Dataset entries
#####

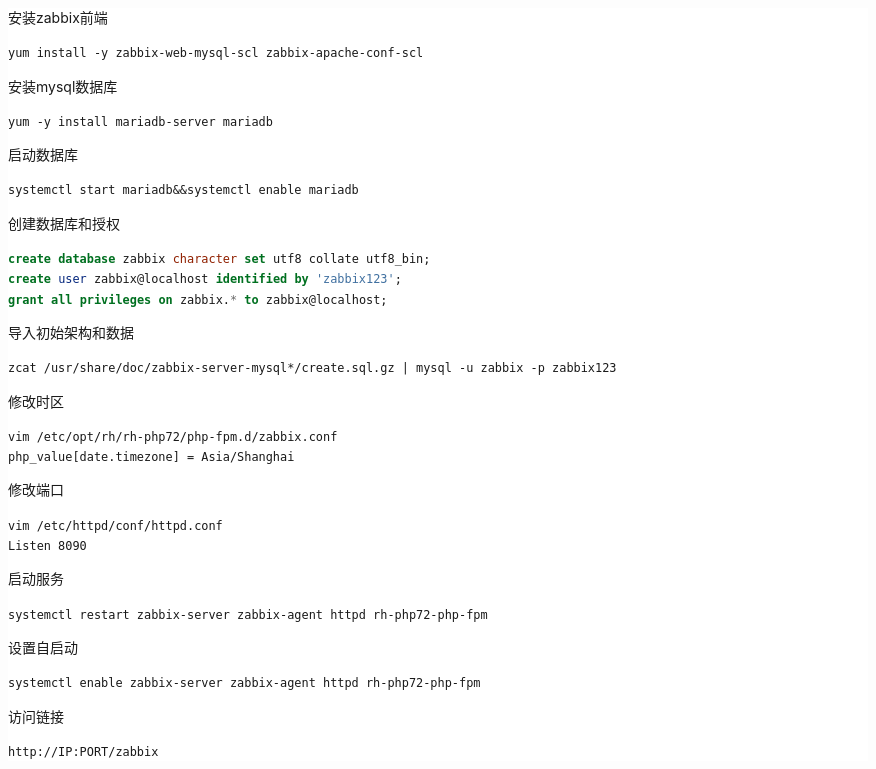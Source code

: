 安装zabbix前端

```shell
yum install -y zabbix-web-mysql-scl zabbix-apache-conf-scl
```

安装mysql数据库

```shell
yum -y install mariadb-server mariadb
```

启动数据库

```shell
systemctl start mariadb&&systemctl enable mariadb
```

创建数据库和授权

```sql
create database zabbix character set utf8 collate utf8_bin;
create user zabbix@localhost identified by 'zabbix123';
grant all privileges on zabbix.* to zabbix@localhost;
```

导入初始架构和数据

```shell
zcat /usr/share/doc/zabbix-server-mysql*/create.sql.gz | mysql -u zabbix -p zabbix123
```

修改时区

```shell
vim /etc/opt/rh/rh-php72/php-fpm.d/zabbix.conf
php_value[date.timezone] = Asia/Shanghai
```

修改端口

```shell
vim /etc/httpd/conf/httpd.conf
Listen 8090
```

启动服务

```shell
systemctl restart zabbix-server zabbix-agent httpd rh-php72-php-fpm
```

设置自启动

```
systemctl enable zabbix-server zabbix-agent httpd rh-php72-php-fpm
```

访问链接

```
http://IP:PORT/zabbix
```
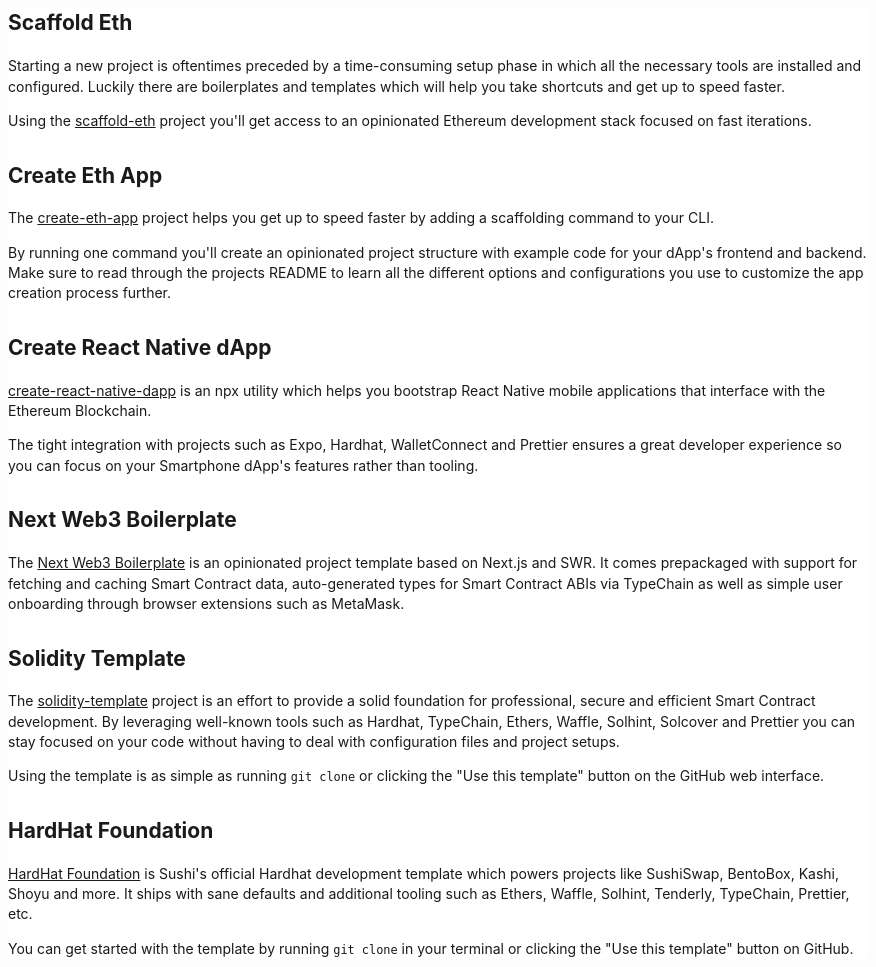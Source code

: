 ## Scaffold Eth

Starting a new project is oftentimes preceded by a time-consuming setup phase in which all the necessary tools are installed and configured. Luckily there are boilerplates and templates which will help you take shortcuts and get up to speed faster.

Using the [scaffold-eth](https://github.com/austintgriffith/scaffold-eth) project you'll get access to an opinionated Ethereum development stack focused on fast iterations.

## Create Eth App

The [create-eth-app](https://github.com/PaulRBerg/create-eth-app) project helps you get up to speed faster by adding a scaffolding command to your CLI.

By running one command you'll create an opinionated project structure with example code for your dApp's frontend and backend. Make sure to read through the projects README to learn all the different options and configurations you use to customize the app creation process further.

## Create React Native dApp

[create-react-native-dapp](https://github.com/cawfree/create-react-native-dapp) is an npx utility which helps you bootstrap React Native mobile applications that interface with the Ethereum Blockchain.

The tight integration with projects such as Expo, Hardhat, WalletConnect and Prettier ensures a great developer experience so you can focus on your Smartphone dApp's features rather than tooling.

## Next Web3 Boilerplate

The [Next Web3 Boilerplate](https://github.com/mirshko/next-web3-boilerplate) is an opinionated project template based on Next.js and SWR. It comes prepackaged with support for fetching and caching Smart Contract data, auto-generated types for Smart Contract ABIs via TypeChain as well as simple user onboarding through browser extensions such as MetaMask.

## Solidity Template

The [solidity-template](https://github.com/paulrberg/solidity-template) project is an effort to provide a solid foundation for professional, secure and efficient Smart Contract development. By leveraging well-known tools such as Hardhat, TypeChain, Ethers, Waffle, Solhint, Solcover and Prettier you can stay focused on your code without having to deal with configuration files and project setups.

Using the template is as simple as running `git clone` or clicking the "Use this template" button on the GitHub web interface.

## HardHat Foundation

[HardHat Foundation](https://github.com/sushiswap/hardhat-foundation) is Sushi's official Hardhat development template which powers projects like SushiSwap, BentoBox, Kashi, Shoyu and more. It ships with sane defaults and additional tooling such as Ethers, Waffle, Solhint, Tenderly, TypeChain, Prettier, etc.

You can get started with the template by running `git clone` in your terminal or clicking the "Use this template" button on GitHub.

#####

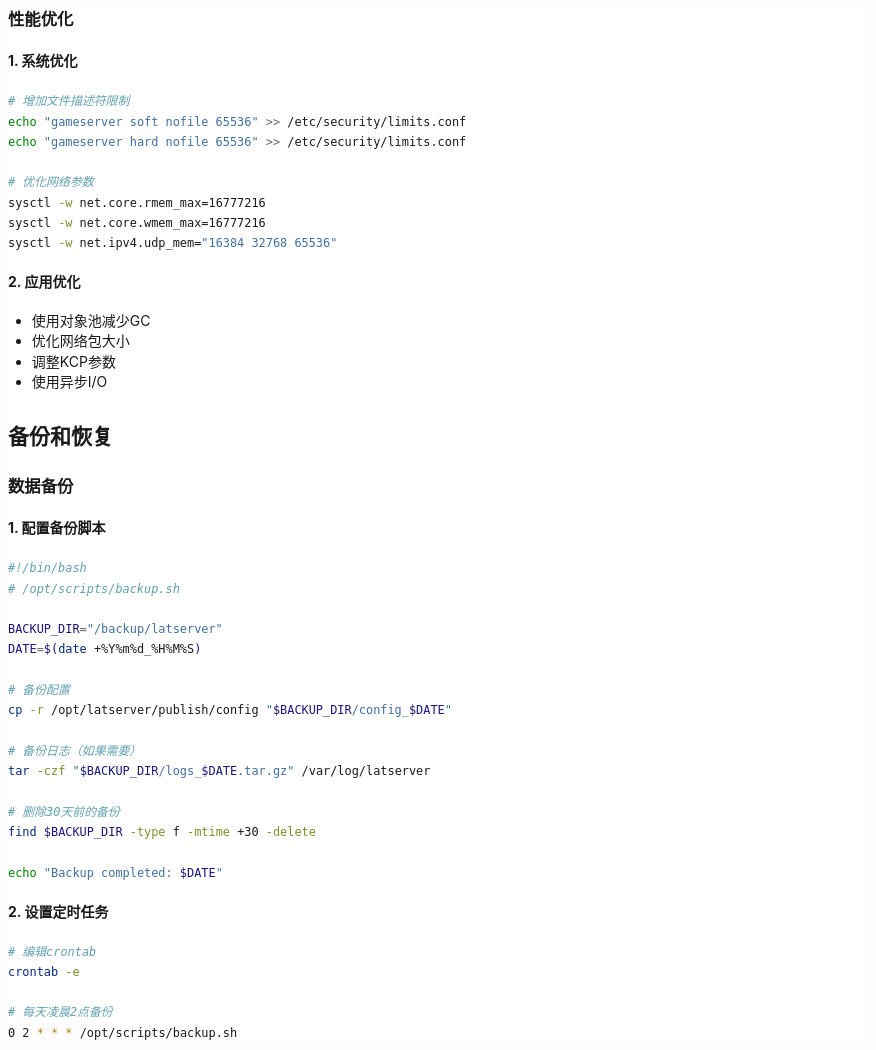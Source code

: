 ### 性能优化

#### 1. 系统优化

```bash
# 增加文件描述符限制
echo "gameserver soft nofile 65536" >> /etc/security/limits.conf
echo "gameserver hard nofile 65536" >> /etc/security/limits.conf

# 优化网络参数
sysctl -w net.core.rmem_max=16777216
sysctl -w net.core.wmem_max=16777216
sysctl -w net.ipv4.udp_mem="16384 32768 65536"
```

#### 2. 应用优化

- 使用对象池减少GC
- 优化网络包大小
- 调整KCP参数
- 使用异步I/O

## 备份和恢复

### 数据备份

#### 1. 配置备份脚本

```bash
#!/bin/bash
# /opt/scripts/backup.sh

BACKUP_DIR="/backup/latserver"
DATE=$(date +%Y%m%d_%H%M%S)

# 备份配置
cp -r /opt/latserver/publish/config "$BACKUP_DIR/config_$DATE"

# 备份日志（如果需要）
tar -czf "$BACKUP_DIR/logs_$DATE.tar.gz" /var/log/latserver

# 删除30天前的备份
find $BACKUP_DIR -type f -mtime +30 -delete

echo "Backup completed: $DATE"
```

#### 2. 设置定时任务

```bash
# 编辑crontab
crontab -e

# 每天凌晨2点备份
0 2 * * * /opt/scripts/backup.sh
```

#####

THE PROBLEM -
Find the lines above that contain the word "this" and copy each one.

SOLUTION BELOW -
Using the template is as simple as running `git clone` or clicking the "Use this template" button on the GitHub web interface.
You can get started with the template by running `git clone` in your terminal or clicking the "Use this template" button on GitHub.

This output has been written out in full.